Problem: Filter out every line below that lacks "plays", and copy the rest.
========================================================================
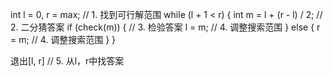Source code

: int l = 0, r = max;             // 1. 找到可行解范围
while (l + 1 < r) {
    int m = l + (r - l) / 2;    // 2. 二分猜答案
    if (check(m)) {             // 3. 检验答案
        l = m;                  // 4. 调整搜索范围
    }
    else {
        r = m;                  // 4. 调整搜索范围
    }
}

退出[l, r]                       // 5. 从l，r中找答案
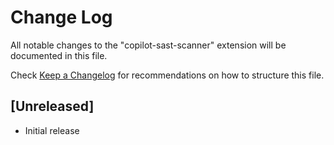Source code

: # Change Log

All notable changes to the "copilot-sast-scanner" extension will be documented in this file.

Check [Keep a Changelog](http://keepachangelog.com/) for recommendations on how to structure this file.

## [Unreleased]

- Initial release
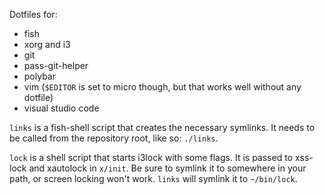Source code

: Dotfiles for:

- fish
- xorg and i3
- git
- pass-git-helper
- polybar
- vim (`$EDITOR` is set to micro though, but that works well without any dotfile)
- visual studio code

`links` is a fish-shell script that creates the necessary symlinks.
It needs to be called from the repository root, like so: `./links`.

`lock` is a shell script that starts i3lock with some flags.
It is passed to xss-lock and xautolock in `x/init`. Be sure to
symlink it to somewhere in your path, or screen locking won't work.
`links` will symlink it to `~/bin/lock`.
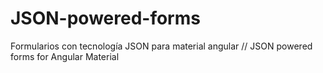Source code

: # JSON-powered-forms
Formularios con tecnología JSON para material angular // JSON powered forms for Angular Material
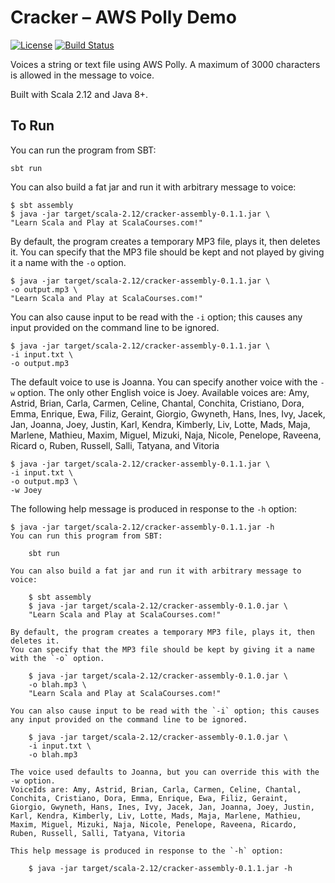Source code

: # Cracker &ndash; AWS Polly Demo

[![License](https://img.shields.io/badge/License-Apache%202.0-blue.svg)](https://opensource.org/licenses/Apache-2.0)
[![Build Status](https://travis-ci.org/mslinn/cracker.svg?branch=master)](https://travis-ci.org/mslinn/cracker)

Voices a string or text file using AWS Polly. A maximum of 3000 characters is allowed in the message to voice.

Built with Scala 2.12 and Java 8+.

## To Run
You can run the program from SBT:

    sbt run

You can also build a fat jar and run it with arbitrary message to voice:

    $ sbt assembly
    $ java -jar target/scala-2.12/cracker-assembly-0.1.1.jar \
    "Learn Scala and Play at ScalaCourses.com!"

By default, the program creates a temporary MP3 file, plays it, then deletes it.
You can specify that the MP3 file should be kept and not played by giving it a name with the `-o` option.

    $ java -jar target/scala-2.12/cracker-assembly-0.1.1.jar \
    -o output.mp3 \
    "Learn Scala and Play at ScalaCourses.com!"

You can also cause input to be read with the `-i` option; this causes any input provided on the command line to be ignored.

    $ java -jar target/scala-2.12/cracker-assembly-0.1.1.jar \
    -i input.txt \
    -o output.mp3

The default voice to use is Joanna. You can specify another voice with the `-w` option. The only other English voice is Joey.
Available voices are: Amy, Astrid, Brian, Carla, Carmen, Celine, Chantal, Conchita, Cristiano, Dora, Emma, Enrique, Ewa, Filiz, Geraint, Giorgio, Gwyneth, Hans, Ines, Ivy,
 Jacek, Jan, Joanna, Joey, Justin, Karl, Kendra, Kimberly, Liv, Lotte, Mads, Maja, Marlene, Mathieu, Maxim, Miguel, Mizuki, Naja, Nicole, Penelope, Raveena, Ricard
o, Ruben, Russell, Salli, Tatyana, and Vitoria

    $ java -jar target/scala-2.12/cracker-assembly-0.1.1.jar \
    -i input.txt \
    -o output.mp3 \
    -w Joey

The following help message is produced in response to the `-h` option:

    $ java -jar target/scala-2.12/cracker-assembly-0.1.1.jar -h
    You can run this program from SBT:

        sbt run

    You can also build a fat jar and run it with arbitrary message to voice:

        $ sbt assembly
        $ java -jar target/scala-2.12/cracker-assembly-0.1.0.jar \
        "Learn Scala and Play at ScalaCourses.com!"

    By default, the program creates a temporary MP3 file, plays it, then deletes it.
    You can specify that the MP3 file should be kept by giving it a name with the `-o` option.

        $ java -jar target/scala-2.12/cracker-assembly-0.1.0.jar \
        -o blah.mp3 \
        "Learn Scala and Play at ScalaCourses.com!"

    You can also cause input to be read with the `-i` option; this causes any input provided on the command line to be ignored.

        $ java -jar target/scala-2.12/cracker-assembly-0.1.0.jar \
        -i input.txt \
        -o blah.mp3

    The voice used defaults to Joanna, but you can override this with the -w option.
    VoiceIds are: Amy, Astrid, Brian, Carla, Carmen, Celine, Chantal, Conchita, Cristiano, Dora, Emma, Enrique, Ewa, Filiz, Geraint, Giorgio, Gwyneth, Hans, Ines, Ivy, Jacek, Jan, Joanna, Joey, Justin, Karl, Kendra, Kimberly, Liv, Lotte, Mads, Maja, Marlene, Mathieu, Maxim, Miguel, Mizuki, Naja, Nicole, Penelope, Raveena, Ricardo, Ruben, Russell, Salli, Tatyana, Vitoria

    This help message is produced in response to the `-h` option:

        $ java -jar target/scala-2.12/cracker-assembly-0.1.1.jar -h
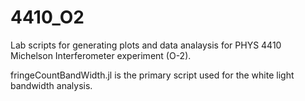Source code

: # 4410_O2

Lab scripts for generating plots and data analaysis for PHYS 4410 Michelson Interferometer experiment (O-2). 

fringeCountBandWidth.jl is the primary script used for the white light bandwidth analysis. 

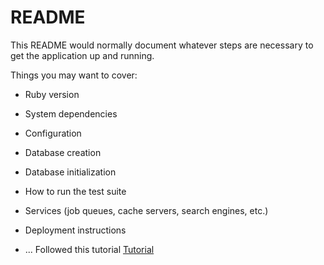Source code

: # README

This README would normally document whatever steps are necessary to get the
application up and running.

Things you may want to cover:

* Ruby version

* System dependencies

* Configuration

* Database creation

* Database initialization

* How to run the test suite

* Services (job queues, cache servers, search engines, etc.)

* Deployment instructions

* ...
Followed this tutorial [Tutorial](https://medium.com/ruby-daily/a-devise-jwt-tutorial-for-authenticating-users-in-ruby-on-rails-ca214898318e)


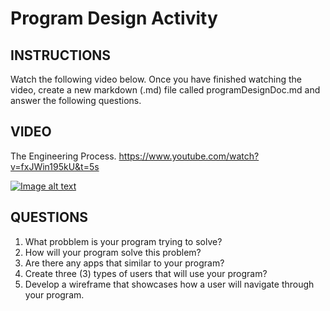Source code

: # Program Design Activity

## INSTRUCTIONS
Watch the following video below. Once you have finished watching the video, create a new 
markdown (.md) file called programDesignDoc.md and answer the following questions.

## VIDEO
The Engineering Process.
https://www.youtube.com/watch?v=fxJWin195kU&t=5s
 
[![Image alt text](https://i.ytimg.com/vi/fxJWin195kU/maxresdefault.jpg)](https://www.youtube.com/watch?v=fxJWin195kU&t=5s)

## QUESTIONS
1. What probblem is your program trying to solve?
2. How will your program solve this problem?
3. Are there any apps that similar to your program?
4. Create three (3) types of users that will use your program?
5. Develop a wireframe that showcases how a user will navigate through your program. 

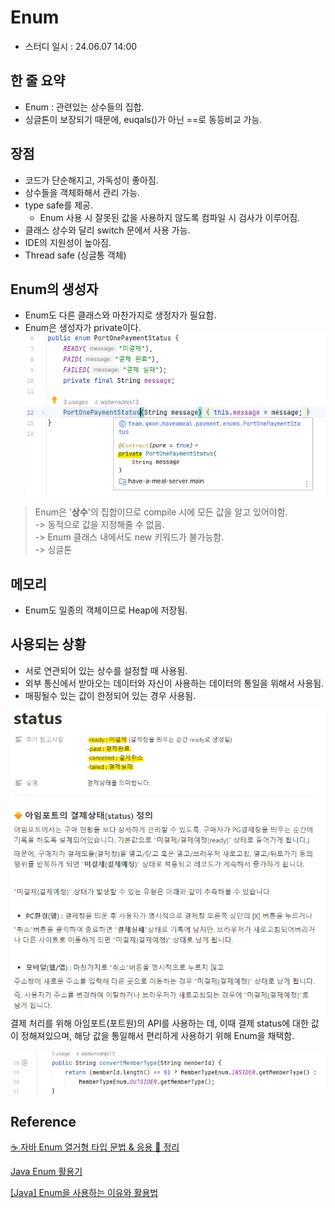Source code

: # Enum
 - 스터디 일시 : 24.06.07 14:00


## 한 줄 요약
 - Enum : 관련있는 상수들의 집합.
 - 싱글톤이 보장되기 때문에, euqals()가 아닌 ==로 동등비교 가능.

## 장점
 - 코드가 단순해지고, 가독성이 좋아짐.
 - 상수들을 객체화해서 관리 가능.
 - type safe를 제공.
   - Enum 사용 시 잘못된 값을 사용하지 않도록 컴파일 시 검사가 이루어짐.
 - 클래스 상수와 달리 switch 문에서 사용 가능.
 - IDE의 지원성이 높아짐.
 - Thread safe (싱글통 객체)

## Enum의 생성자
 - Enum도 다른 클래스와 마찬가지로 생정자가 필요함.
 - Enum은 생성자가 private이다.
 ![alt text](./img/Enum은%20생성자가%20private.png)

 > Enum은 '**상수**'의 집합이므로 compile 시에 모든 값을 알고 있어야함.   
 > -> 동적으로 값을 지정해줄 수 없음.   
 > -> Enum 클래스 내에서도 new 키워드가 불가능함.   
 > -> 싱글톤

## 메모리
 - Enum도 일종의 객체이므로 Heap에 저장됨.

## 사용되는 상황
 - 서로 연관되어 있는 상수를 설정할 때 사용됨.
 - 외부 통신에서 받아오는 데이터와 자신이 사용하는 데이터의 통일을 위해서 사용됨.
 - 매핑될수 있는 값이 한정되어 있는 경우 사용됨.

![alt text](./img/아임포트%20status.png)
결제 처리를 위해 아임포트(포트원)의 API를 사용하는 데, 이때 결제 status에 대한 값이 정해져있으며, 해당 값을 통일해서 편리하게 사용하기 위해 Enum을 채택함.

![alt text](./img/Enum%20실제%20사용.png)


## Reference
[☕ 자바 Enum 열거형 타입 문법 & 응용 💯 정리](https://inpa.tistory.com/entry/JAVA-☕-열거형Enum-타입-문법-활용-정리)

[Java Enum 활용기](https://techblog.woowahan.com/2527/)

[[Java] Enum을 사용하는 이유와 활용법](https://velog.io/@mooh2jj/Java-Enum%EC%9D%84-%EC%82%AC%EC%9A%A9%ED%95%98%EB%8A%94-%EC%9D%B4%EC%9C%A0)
========================================================================
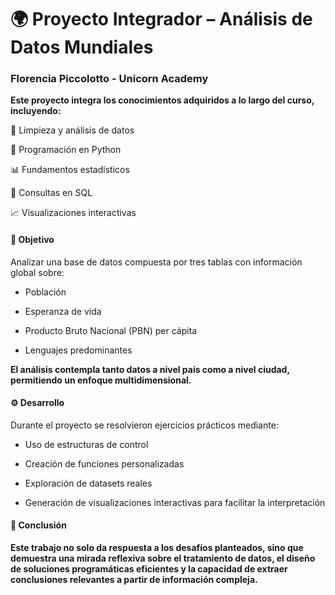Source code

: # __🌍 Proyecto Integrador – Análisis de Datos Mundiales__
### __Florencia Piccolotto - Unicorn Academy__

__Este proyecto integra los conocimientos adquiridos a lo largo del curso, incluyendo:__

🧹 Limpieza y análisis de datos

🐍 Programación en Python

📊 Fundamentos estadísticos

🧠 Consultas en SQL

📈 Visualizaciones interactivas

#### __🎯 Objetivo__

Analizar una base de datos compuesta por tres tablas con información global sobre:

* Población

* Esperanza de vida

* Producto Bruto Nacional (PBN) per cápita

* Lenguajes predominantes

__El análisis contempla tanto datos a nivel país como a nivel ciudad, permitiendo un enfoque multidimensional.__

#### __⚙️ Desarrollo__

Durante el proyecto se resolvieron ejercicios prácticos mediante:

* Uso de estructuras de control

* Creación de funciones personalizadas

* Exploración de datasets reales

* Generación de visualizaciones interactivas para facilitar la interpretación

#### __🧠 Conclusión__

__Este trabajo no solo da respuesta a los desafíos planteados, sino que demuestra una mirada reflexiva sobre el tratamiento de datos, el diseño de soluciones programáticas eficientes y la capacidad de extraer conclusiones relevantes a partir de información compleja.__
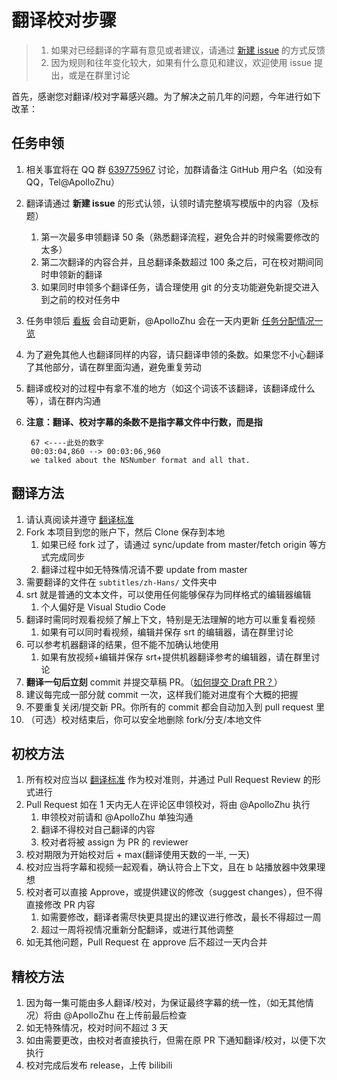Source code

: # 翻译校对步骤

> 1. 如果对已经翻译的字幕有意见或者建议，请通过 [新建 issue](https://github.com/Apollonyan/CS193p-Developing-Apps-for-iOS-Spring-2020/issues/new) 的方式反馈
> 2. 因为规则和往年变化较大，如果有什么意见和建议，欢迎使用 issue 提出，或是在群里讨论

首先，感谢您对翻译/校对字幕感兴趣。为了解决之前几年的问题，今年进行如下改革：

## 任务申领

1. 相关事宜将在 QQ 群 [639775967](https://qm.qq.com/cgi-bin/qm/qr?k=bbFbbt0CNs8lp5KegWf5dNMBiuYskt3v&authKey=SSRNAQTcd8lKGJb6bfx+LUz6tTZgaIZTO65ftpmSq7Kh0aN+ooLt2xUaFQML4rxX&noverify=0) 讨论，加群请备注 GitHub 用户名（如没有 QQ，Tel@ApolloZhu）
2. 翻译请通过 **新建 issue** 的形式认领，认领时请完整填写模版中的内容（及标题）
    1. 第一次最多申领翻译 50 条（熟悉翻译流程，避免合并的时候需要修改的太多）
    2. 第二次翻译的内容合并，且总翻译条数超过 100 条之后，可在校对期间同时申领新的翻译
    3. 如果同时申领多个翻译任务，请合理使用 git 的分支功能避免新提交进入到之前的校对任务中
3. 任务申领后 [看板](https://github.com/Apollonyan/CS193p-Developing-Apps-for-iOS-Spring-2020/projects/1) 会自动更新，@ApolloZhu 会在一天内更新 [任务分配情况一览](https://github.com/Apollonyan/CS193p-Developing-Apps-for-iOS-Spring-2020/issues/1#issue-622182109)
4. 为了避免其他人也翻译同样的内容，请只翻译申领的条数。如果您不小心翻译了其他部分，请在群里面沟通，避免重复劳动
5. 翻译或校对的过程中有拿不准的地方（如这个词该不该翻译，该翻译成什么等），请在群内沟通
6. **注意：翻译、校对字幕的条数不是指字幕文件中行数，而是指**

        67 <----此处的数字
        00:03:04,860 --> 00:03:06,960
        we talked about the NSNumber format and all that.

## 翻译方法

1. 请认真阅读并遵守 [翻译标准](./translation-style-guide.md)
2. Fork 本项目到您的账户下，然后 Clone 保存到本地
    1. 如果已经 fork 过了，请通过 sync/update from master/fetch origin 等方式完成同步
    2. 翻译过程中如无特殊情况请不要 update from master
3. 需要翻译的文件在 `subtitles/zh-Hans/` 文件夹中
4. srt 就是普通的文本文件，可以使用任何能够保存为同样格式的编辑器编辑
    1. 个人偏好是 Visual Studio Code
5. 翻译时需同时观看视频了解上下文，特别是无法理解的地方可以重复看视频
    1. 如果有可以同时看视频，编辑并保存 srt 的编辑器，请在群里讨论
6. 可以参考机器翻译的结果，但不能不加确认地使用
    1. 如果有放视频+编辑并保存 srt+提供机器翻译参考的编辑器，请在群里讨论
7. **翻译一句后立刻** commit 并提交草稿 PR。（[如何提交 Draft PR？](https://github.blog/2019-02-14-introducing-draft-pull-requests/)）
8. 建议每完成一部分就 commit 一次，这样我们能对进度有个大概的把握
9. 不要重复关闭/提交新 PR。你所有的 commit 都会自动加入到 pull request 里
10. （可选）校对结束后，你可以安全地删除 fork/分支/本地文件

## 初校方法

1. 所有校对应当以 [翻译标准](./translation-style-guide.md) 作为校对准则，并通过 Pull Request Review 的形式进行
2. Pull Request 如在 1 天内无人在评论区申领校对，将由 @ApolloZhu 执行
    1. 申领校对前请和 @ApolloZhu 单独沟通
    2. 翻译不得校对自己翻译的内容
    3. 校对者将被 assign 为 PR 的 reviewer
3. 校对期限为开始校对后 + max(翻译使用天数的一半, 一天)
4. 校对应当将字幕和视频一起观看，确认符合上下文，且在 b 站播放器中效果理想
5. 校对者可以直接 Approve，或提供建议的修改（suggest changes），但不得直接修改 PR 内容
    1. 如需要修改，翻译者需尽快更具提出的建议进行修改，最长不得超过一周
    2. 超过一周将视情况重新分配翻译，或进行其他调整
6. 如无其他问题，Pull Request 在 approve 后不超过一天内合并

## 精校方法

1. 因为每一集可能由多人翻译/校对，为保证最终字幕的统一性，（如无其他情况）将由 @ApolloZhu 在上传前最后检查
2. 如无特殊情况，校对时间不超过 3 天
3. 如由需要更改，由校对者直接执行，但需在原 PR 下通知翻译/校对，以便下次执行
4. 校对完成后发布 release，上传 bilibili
========================================================================
Task result:
By default, the program creates a temporary MP3 file, plays it, then deletes it.
    By default, the program creates a temporary MP3 file, plays it, then deletes it.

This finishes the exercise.